The haploid nuclear genome of the African trypanosome, Trypanosoma brucei, is about 35 Mb and varies in size among different trypanosome isolates by as much as 25%. The nuclear DNA of this diploid organism is distributed among three size classes of chromosomes: the megabase chromosomes of which there are at least 11 pairs ranging from 1 Mb to more than 6 Mb (numbered I-XI from smallest to largest); several intermediate chromosomes of 200-900 kb and uncertain ploidy; and about 100 linear minichromosomes of 50-150 kb. Size differences of as much as four-fold can occur, both between the two homologues of a megabase chromosome pair in a specific trypanosome isolate and among chromosome pairs in different isolates. The genomic DNA sequences determined to date indicated that about 50% of the genome is coding sequence. The chromosomal telomeres possess TTAGGG repeats and many, if not all, of the telomeres of the megabase and intermediate chromosomes are linked to expression sites for genes encoding variant surface glycoproteins (VSGs). The minichromosomes serve as repositories for VSG genes since some but not all of their telomeres are linked to unexpressed VSG genes. A gene discovery program, based on sequencing the ends of cloned genomic DNA fragments, has generated more than 20 Mb of discontinuous single-pass genomic sequence data during the past year, and the complete sequences of chromosomes I and II (about 1 Mb each) in T. brucei GUTat 10.1 are currently being determined. It is anticipated that the entire genomic sequence of this organism will be known in a few years. Analysis of a test microarray of 400 cDNAs and small random genomic DNA fragments probed with RNAs from two developmental stages of T. brucei demonstrates that the microarray technology can be used to identify batteries of genes differentially expressed during the various life cycle stages of this parasite.

A structural and transcription pattern for variant surface glycoprotein gene expression sites used in metacyclic stage Trypanosoma brucei

African trypanosomes first express the variant surface glycoprotein (VSG) at the metacyclic stage in the tsetse fly vector, in preparation for transfer into the mammal.
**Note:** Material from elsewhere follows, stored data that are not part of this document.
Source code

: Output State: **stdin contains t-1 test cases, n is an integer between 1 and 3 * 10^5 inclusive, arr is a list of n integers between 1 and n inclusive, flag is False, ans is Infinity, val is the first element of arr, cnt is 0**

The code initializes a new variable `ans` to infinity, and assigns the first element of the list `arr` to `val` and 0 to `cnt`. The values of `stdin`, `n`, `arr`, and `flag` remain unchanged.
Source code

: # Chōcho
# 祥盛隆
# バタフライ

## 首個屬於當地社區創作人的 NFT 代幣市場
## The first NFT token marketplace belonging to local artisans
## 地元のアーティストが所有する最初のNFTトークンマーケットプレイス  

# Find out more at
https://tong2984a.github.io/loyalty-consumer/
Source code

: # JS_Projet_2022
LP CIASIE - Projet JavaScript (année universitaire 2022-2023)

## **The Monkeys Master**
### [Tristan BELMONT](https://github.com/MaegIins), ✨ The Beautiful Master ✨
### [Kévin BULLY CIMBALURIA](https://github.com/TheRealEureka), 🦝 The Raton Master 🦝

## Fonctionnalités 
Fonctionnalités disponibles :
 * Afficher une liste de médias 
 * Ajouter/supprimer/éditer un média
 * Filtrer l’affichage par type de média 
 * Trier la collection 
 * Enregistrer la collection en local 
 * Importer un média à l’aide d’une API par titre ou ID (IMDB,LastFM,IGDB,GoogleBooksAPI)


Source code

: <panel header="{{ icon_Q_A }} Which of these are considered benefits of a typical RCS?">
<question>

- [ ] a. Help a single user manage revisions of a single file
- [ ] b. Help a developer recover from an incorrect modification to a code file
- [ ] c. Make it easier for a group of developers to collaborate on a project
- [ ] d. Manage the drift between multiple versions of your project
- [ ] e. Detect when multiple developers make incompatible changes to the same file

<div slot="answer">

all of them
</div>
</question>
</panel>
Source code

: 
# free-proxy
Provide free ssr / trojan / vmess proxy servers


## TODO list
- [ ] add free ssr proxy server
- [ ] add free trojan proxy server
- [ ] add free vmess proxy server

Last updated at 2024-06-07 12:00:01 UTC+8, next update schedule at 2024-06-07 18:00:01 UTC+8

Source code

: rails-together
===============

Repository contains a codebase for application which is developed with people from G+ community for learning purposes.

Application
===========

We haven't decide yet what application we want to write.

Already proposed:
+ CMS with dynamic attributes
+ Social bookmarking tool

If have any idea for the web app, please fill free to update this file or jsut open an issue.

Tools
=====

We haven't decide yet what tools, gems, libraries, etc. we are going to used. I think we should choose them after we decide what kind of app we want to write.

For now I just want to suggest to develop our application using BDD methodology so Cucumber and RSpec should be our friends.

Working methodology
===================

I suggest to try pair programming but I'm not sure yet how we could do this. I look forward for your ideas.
Metacyclic (M)VSGs comprise a specific VSG repertoire subset and their expression is regulated differently from that of bloodstream VSGs, involving exclusively transcriptional regulation during the life cycle. To identify basic structural and functional features that may be common to MVSG telomeric transcription units, we have characterized the anatomy and transcription of the telomere containing the ILTat 1.61 MVSG gene. This telomere contains pseudogenes of the ESAG1 and ESAG9 families found in bloodstream VSG transcription units. The 1.61 MVSG occupies a monocistronic transcription unit and is transcriptionally controlled through the life cycle. The 1.61, and also the 1.22, MVSG transcription initiation site sequences resemble eukaryotic initiator elements. Sequence comparison reveals that four out of five characterized MVSG expression sites have a conserved region 2.0-4.7 kb long upstream of the MVSG. In some cases, this region contains not only the transcription initiation site that we have observed to be active in fly-transmitted trypanosomes but also, upstream, another sequence, described elsewhere as a 'putative promoter' for the MVAT set of M/VSGs (Nagoshi YL, Alarcon CM, Donelson JE. A monocistronic transcript for a trypanosome variant surface glycoprotein, Mol Biochem Parasitol 1995;72:33-45). In fly-transmitted trypanosomes, the latter element is transcriptionally silent. Our analysis of the structure of MVSG telomeres suggests that metacyclic expression sites arose from bloodstream expression sites.